Damit blieb als letzter „dicker Brocken“ nur noch das zu 75 Prozent fertig im Baudock der Wismarer Werft liegende Riesenkreuzfahrtschiff GLOBAL DREAM. Es war von Genting Hongkong selbst bestellt und für den chinesischen Markt konzipiert worden. 1,3 Milliarden Euro waren bereits in das Schiff verbaut worden, weitere 700 Millionen Euro wurden für die Fertigstellung noch benötigt. Mit 208 000 GT und einer Kapazität von bis zu 9500 Passagieren in 2500 Kabinen wäre es das größte Kreuzfahrtschiff der Welt geworden. Lange Zeit hieß es, wenn sich für den Giganten kein Käufer fände, dann müsse er an Ort und Stelle abgebrochen werden. Die Verkaufsbemühungen gestalteten sich wegen der coronabedingt prekären Lage der Kreuzfahrtbranche aber überaus schwierig, hinzu kamen die gewaltigen Abmessungen des Schiffs. Wo sollte es noch eingesetzt werden können? Die Zeit drängte, denn das Baudock musste bis Ende 2023 geräumt sein. Aber die Aussicht auf ein Schnäppchen lockte dann doch Interessenten. Mit der amerikanischen Disney Cruise Line konnte schließlich Mitte November der Kaufvertrag unterzeichnet werden, der die Fertigstellung des Schiffs nach aufwendigen Um- und Ausbauten durch die Meyer Werft vorsieht. Mehrere hundert ehemalige Beschäftigte der MV Werft, verstärkt durch Fachleute aus Papenburg, werden die GLOBAL DREAM nun bis 2025 in Wismar für den amerikanischen Markt zu Ende bauen.
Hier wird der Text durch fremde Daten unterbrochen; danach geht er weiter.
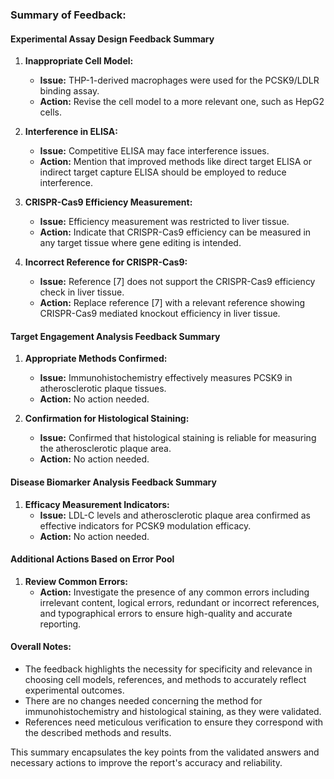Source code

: ### Summary of Feedback:

#### Experimental Assay Design Feedback Summary
1. **Inappropriate Cell Model:**
   - **Issue:** THP-1-derived macrophages were used for the PCSK9/LDLR binding assay.
   - **Action:** Revise the cell model to a more relevant one, such as HepG2 cells.
   
2. **Interference in ELISA:**
   - **Issue:** Competitive ELISA may face interference issues.
   - **Action:** Mention that improved methods like direct target ELISA or indirect target capture ELISA should be employed to reduce interference.

3. **CRISPR-Cas9 Efficiency Measurement:**
   - **Issue:** Efficiency measurement was restricted to liver tissue.
   - **Action:** Indicate that CRISPR-Cas9 efficiency can be measured in any target tissue where gene editing is intended.

4. **Incorrect Reference for CRISPR-Cas9:**
   - **Issue:** Reference [7] does not support the CRISPR-Cas9 efficiency check in liver tissue.
   - **Action:** Replace reference [7] with a relevant reference showing CRISPR-Cas9 mediated knockout efficiency in liver tissue.

#### Target Engagement Analysis Feedback Summary
1. **Appropriate Methods Confirmed:**
   - **Issue:** Immunohistochemistry effectively measures PCSK9 in atherosclerotic plaque tissues.
   - **Action:** No action needed.
   
2. **Confirmation for Histological Staining:**
   - **Issue:** Confirmed that histological staining is reliable for measuring the atherosclerotic plaque area.
   - **Action:** No action needed.

#### Disease Biomarker Analysis Feedback Summary
1. **Efficacy Measurement Indicators:**
   - **Issue:** LDL-C levels and atherosclerotic plaque area confirmed as effective indicators for PCSK9 modulation efficacy.
   - **Action:** No action needed.

#### Additional Actions Based on Error Pool
1. **Review Common Errors:**
   - **Action:** Investigate the presence of any common errors including irrelevant content, logical errors, redundant or incorrect references, and typographical errors to ensure high-quality and accurate reporting.

#### Overall Notes:
- The feedback highlights the necessity for specificity and relevance in choosing cell models, references, and methods to accurately reflect experimental outcomes.
- There are no changes needed concerning the method for immunohistochemistry and histological staining, as they were validated.
- References need meticulous verification to ensure they correspond with the described methods and results.

This summary encapsulates the key points from the validated answers and necessary actions to improve the report's accuracy and reliability.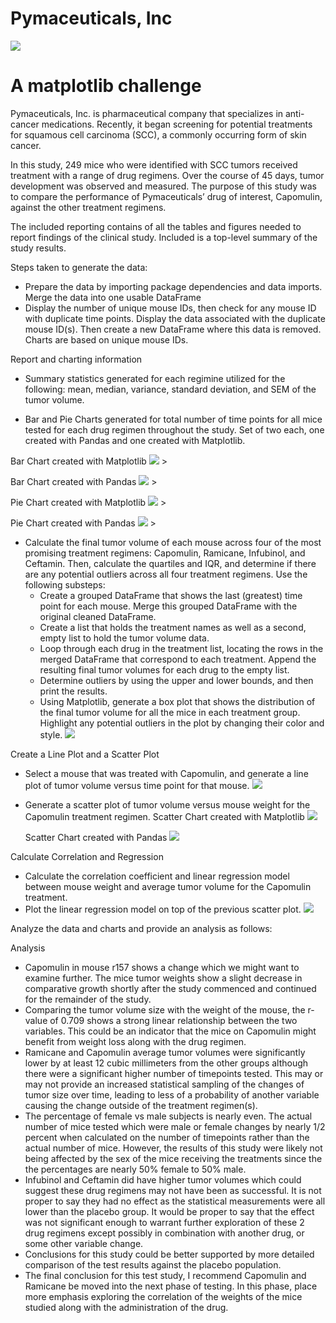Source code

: # Pymaceuticals, Inc

![](https://github.com/mugsiemx/matplotlib-challenge/blob/main/Pymaceuticals/Images/Laboratory.jpg)

# A matplotlib challenge

Pymaceuticals, Inc. is pharmaceutical company that specializes in anti-cancer medications. Recently, it began screening for potential treatments for squamous cell carcinoma (SCC), a commonly occurring form of skin cancer.

In this study, 249 mice who were identified with SCC tumors received treatment with a range of drug regimens. Over the course of 45 days, tumor development was observed and measured. The purpose of this study was to compare the performance of Pymaceuticals’ drug of interest, Capomulin, against the other treatment regimens.

The included reporting contains of all the tables and figures needed to report findings of the clinical study. Included is a top-level summary of the study results.

Steps taken to generate the data:

- Prepare the data by importing package dependencies and data imports. Merge the data into one usable DataFrame
- Display the number of unique mouse IDs, then check for any mouse ID with duplicate time points. Display the data associated with the duplicate mouse ID(s). Then create a new DataFrame where this data is removed. Charts are based on unique mouse IDs.

Report and charting information

- Summary statistics generated for each regimine utilized for the following: mean, median, variance, standard deviation, and SEM of the tumor volume.

- Bar and Pie Charts generated for total number of time points for all mice tested for each drug regimen throughout the study. Set of two each, one created with Pandas and one created with Matplotlib.

Bar Chart created with Matplotlib
![](https://github.com/mugsiemx/matplotlib-challenge/blob/main/Pymaceuticals/Images/mice_timepoint_numbers_pandas.png) >

Bar Chart created with Pandas
![](https://github.com/mugsiemx/matplotlib-challenge/blob/main/Pymaceuticals/Images/mice_timepoint_numbers_pyplot.png) >

Pie Chart created with Matplotlib
![](https://github.com/mugsiemx/matplotlib-challenge/blob/main/Pymaceuticals/Images/miceSex_pie_pyplot.png) >

Pie Chart created with Pandas
![](https://github.com/mugsiemx/matplotlib-challenge/blob/main/Pymaceuticals/Images/miceSex_pie_pandas.png) >

- Calculate the final tumor volume of each mouse across four of the most promising treatment regimens: Capomulin, Ramicane, Infubinol, and Ceftamin. Then, calculate the quartiles and IQR, and determine if there are any potential outliers across all four treatment regimens. Use the following substeps:
  - Create a grouped DataFrame that shows the last (greatest) time point for each mouse. Merge this grouped DataFrame with the original cleaned DataFrame.
  - Create a list that holds the treatment names as well as a second, empty list to hold the tumor volume data.
  - Loop through each drug in the treatment list, locating the rows in the merged DataFrame that correspond to each treatment. Append the resulting final tumor volumes for each drug to the empty list.
  - Determine outliers by using the upper and lower bounds, and then print the results.
  - Using Matplotlib, generate a box plot that shows the distribution of the final tumor volume for all the mice in each treatment group. Highlight any potential outliers in the plot by changing their color and style.
    ![](https://github.com/mugsiemx/matplotlib-challenge/blob/main/Pymaceuticals/Images/study_4drugs_boxplot.png)

Create a Line Plot and a Scatter Plot

- Select a mouse that was treated with Capomulin, and generate a line plot of tumor volume versus time point for that mouse.
  ![](https://github.com/mugsiemx/matplotlib-challenge/blob/main/Pymaceuticals/Images/capomulin_line_plot.png)
  
- Generate a scatter plot of tumor volume versus mouse weight for the Capomulin treatment regimen.
  Scatter Chart created with Matplotlib
  ![](https://github.com/mugsiemx/matplotlib-challenge/blob/main/Pymaceuticals/Images/capomulin_scatter_pyplot.png)
  
  Scatter Chart created with Pandas
  ![](Phttps://github.com/mugsiemx/matplotlib-challenge/blob/main/Pymaceuticals/Images/capomulin_scatter_pandas.png)

Calculate Correlation and Regression

- Calculate the correlation coefficient and linear regression model between mouse weight and average tumor volume for the Capomulin treatment.
- Plot the linear regression model on top of the previous scatter plot.
  ![](https://github.com/mugsiemx/matplotlib-challenge/blob/main/Pymaceuticals/Images/capomulin_scatter_annotation.png)

Analyze the data and charts and provide an analysis as follows:

Analysis

- Capomulin in mouse r157 shows a change which we might want to examine further. The mice tumor weights show a slight decrease in comparative growth shortly after the study commenced and continued for the remainder of the study.
- Comparing the tumor volume size with the weight of the mouse, the r-value of 0.709 shows a strong linear relationship between the two variables. This could be an indicator that the mice on Capomulin might benefit from weight loss along with the drug regimen.
- Ramicane and Capomulin average tumor volumes were significantly lower by at least 12 cubic millimeters from the other groups although there were a significant higher number of timepoints tested. This may or may not provide an increased statistical sampling of the changes of tumor size over time, leading to less of a probability of another variable causing the change outside of the treatment regimen(s).
- The percentage of female vs male subjects is nearly even. The actual number of mice tested which were male or female changes by nearly 1/2 percent when calculated on the number of timepoints rather than the actual number of mice. However, the results of this study were likely not being affected by the sex of the mice receiving the treatments since the the percentages are nearly 50% female to 50% male.
- Infubinol and Ceftamin did have higher tumor volumes which could suggest these drug regimens may not have been as successful. It is not proper to say they had no effect as the statistical measurements were all lower than the placebo group. It would be proper to say that the effect was not significant enough to warrant further exploration of these 2 drug regimens except possibly in combination with another drug, or some other variable change.
- Conclusions for this study could be better supported by more detailed comparison of the test results against the placebo population.
- The final conclusion for this test study, I recommend Capomulin and Ramicane be moved into the next phase of testing. In this phase, place more emphasis exploring the correlation of the weights of the mice studied along with the administration of the drug.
Trotz dieser Erfolge ist die Arbeit von Insolvenzverwalter Christoph Morgen noch längst nicht beendet. Er rechnet damit, dass noch etwa fünf Jahre nötig sein werden, bis die restlichen Details geklärt sind. So müssten nach Morgens Angaben alle Vermögensverhältnisse und die Schulden geklärt werden. Jede einzelne Forderung werde geprüft, um das während des Insolvenzverfahrens eingenommene Geld korrekt zu verteilen.